Art Garfunkel will bring his singular voice to the Tarrytown Music Hall on Aug 10 for a roughly 80-minute musical performance, interspersed with readings from his collection of musings in his 2017 book, What Is It All but Luminous: Notes from an Underground Man. Here, the multi-Grammy winner and Rock & Roll Hall of Fame Inductee answers a few of our questions.
When did you realize you had a special talent?
I was 5 years old. I was already singing to myself in the alleyway between the brick buildings in my neighborhood in Queens. I was hearing that I had a gift and it was fun to warble the vocal cords, and I soon found that echo is the key. That was a big friend to my singing and that combination made me feel I was really good at this. So what got me started is reverb, baby.
What can you tell us about your show?
It’s 70 percent singing of songs and 30 percent reading of these things that I have been writing.

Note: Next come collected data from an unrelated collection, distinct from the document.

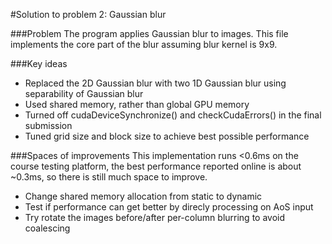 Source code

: #Solution to problem 2: Gaussian blur

###Problem
The program applies Gaussian blur to images.
This file implements the core part of the blur assuming blur kernel is 9x9.

###Key ideas
* Replaced the 2D Gaussian blur with two 1D Gaussian blur using separability of Gaussian blur
* Used shared memory, rather than global GPU memory
* Turned off cudaDeviceSynchronize() and checkCudaErrors() in the final submission
* Tuned grid size and block size to achieve best possible performance

###Spaces of improvements
This implementation runs <0.6ms on the course testing platform, the best performance reported online is about ~0.3ms, so there is still much space to improve.

* Change shared memory allocation from static to dynamic
* Test if performance can get better by direcly processing on AoS input
* Try rotate the images before/after per-column blurring to avoid coalescing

How do you structure the set list?
You finish a song and you imagine you’re the audience and you go, ‘What wants to come next?’ Should we give them a big fat hit right now? Is it time to make the rhythm jump a little? And fortunately, I have a lot of these hits to deal with it. My audience is older, they know ‘Scarborough Fair,’ they want to hear it.
What song are you most proud of?
‘Bridge Over Troubled Water.’ It’s sung well, and it’s produced beautifully.

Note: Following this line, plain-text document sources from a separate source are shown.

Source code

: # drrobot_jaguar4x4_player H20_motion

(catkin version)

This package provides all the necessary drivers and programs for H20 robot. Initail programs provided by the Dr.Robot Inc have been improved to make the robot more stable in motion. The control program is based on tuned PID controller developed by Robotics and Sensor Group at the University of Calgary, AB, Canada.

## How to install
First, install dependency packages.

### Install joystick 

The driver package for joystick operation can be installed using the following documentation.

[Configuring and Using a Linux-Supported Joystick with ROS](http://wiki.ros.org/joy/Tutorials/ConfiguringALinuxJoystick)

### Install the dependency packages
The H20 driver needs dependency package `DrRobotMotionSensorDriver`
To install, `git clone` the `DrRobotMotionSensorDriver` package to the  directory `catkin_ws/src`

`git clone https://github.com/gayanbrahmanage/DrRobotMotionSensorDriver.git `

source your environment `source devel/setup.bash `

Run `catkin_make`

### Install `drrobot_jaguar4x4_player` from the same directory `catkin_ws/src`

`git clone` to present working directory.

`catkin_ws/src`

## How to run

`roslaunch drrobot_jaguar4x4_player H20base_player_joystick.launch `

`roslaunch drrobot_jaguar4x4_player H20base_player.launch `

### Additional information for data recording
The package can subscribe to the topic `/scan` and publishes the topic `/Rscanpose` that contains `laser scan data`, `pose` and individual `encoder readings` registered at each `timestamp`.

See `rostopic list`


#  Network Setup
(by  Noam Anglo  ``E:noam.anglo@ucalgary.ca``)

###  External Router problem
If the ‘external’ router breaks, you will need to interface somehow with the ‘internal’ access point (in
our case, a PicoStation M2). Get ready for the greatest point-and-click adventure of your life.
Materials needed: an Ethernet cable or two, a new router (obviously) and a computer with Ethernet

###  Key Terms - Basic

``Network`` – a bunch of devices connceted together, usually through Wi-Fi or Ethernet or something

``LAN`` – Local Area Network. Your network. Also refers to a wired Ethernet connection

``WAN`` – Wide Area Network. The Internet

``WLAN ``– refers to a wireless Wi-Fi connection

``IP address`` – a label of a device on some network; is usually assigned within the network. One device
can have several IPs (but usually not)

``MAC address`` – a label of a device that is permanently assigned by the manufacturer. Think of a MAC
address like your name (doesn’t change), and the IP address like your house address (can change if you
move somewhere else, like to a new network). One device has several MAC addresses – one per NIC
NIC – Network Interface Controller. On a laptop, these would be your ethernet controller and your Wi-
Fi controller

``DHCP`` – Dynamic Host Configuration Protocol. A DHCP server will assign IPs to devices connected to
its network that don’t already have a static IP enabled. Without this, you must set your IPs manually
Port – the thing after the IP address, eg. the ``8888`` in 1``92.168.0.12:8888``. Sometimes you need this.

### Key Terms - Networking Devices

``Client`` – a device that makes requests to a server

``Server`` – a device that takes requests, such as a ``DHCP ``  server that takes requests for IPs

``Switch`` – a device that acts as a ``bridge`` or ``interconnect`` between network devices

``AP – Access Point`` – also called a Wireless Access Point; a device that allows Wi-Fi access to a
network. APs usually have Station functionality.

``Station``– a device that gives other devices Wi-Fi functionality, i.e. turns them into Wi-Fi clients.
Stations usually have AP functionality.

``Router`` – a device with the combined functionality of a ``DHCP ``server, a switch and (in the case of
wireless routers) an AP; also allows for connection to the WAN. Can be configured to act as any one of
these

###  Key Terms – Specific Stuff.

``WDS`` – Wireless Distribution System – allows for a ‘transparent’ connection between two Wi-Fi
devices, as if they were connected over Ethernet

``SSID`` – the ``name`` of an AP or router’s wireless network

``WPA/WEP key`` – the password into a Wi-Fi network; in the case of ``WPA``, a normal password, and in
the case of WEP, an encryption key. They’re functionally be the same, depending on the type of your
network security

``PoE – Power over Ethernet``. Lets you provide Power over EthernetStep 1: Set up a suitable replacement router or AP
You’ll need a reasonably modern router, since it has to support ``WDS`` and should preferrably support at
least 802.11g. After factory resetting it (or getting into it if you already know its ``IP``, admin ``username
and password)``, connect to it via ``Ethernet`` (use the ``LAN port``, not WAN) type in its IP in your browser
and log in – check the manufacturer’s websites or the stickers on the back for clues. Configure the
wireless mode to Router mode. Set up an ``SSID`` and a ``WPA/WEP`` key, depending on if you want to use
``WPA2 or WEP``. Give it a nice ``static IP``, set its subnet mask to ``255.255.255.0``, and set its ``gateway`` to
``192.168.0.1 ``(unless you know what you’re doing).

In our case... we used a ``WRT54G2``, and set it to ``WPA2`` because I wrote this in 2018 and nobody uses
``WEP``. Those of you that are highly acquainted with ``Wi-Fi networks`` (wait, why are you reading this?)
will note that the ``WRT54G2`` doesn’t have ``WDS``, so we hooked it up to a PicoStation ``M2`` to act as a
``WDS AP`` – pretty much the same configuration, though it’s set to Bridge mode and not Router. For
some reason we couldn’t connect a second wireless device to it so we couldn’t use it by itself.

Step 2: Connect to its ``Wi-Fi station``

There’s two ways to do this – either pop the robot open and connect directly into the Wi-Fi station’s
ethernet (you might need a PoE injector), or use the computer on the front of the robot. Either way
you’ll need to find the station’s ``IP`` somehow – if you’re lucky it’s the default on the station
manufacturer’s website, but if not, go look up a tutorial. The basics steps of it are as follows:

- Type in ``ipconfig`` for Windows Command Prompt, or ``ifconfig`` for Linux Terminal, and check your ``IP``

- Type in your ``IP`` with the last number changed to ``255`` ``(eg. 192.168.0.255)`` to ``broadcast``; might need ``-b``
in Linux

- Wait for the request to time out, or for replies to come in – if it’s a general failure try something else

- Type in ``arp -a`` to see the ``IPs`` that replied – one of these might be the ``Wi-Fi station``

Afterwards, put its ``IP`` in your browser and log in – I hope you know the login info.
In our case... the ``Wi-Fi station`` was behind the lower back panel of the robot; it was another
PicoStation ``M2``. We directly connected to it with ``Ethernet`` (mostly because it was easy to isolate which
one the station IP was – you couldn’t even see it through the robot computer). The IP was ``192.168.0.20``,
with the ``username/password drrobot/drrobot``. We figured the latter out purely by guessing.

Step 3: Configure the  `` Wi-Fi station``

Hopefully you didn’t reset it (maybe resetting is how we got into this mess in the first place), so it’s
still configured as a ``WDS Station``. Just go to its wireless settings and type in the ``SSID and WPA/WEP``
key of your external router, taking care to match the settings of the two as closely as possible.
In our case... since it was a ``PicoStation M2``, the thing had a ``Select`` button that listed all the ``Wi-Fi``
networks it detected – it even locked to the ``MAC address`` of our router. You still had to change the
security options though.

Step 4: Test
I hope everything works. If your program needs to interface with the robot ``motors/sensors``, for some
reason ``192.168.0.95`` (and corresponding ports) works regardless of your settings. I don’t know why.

And in your personal life?
I’m proud of my family; they’re beauties (he and his wife, Kathryn Luce Garfunkel, have two sons: James, 28, and Beau, 13).

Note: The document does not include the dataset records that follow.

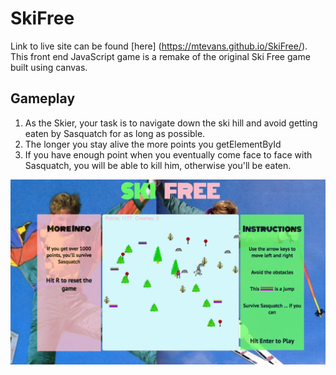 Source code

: # SkiFree
Link to live site can be found [here] (https://mtevans.github.io/SkiFree/). This front end JavaScript game is a remake of the original Ski Free game built using canvas.

## Gameplay
1. As the Skier, your task is to navigate down the ski hill and avoid getting eaten by Sasquatch for as long as possible.
2. The longer you stay alive the more points you getElementById
3. If you have enough point when you eventually come face to face with Sasquatch, you will be able to kill him, otherwise you'll be eaten.

![tag screenshot](/images/gameplay.png)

You’ve accomplished so much. Are your bucket list items all ticked off?
I have not let it rip. There are places I’ve not been to. I find traveling is really bulky and getting tough, but I still have great curiosity to live and to burn with my curiosity. So it’s a contradiction — just when it’s tougher is when I most want to be connected to the world.
What inspired you to write a book?
I was never inspired to write a book. I wrote because it started coming to me. I knew of a book publisher who wanted to see what I was writing, and he said, ‘I think you have a book here.’ And I responded… Maybe there is a commercial side to what I’ve been doing all along. Maybe I’ve been writing all this stuff to somebody like the world at large.
What’s next for you?
I’m one of these people who believes you don’t do a new elsewhere thing unless you are tired of what you are doing, and I am nowhere near that. I feel like somebody who got his voice back a few years ago and put together a show with a couple guys, and now we are refining this show, so I am early in that game.